Task item:
Every line containing the string "qquad" is to be copied from the records.

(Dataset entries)
####

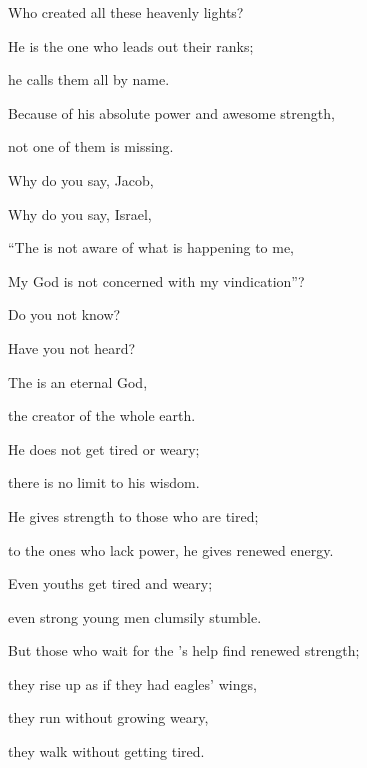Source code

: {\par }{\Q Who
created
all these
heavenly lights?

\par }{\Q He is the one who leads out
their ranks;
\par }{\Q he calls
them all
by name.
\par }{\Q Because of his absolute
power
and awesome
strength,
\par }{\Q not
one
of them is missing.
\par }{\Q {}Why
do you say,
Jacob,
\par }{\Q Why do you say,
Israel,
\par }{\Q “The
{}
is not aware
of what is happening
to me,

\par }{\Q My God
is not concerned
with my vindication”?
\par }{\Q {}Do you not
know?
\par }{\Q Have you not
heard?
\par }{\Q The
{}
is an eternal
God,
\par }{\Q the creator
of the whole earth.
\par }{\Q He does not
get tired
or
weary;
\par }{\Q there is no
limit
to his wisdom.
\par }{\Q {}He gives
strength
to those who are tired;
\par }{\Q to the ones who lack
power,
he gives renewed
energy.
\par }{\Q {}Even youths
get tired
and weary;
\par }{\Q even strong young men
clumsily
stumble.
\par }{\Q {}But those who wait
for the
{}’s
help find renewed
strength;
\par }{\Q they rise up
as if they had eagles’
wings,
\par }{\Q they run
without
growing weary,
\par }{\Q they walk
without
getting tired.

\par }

####

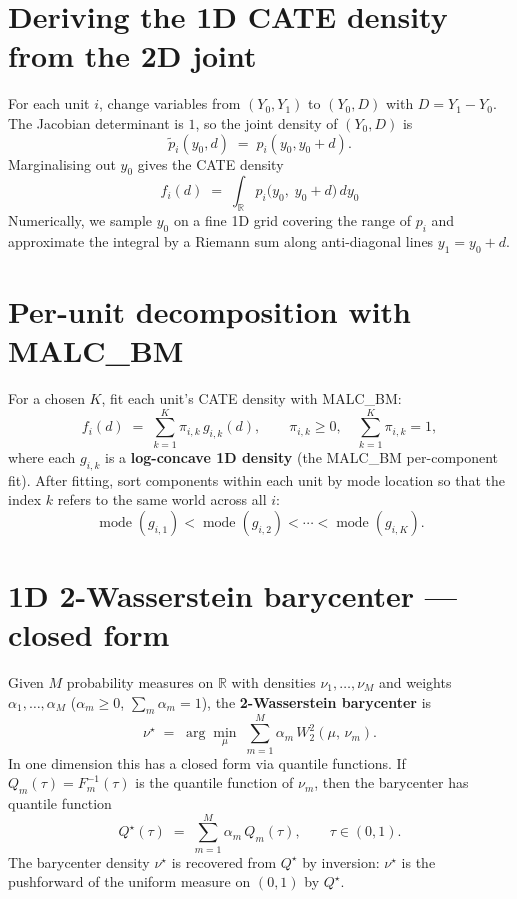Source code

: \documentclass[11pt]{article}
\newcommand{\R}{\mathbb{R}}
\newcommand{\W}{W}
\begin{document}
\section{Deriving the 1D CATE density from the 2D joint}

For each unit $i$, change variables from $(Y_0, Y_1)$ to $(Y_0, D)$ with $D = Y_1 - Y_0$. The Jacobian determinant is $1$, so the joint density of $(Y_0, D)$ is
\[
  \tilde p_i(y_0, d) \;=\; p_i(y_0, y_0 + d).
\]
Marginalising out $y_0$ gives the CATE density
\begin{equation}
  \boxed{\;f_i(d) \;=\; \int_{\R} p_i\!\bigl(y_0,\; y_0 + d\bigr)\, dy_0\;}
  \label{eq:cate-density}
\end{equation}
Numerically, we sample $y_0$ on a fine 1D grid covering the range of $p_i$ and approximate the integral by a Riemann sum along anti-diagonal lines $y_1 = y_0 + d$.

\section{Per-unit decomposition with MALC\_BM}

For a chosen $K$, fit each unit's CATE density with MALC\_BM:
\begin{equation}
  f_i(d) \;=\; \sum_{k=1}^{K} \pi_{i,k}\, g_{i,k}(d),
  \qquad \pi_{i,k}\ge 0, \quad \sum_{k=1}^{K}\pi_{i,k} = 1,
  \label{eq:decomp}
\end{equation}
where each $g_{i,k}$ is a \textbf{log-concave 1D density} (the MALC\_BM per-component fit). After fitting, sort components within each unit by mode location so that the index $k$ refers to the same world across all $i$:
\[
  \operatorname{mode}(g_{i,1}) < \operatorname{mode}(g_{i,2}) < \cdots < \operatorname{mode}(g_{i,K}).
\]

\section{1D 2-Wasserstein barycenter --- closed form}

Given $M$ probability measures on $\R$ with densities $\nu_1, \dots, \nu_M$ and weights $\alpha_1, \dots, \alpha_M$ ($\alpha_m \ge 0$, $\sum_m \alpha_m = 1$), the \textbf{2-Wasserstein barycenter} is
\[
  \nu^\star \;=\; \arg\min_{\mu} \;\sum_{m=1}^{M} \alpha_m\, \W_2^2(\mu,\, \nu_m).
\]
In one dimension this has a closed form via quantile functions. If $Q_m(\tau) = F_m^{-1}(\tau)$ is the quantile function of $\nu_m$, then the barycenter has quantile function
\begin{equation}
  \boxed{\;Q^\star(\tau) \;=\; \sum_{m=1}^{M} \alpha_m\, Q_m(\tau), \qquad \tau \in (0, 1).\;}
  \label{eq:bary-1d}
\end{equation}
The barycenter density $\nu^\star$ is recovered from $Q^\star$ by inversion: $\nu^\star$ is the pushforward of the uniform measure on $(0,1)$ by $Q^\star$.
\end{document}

####

Output:
  \qquad \pi_{i,k}\ge 0, \quad \sum_{k=1}^{K}\pi_{i,k} = 1,
  \boxed{\;Q^\star(\tau) \;=\; \sum_{m=1}^{M} \alpha_m\, Q_m(\tau), \qquad \tau \in (0, 1).\;}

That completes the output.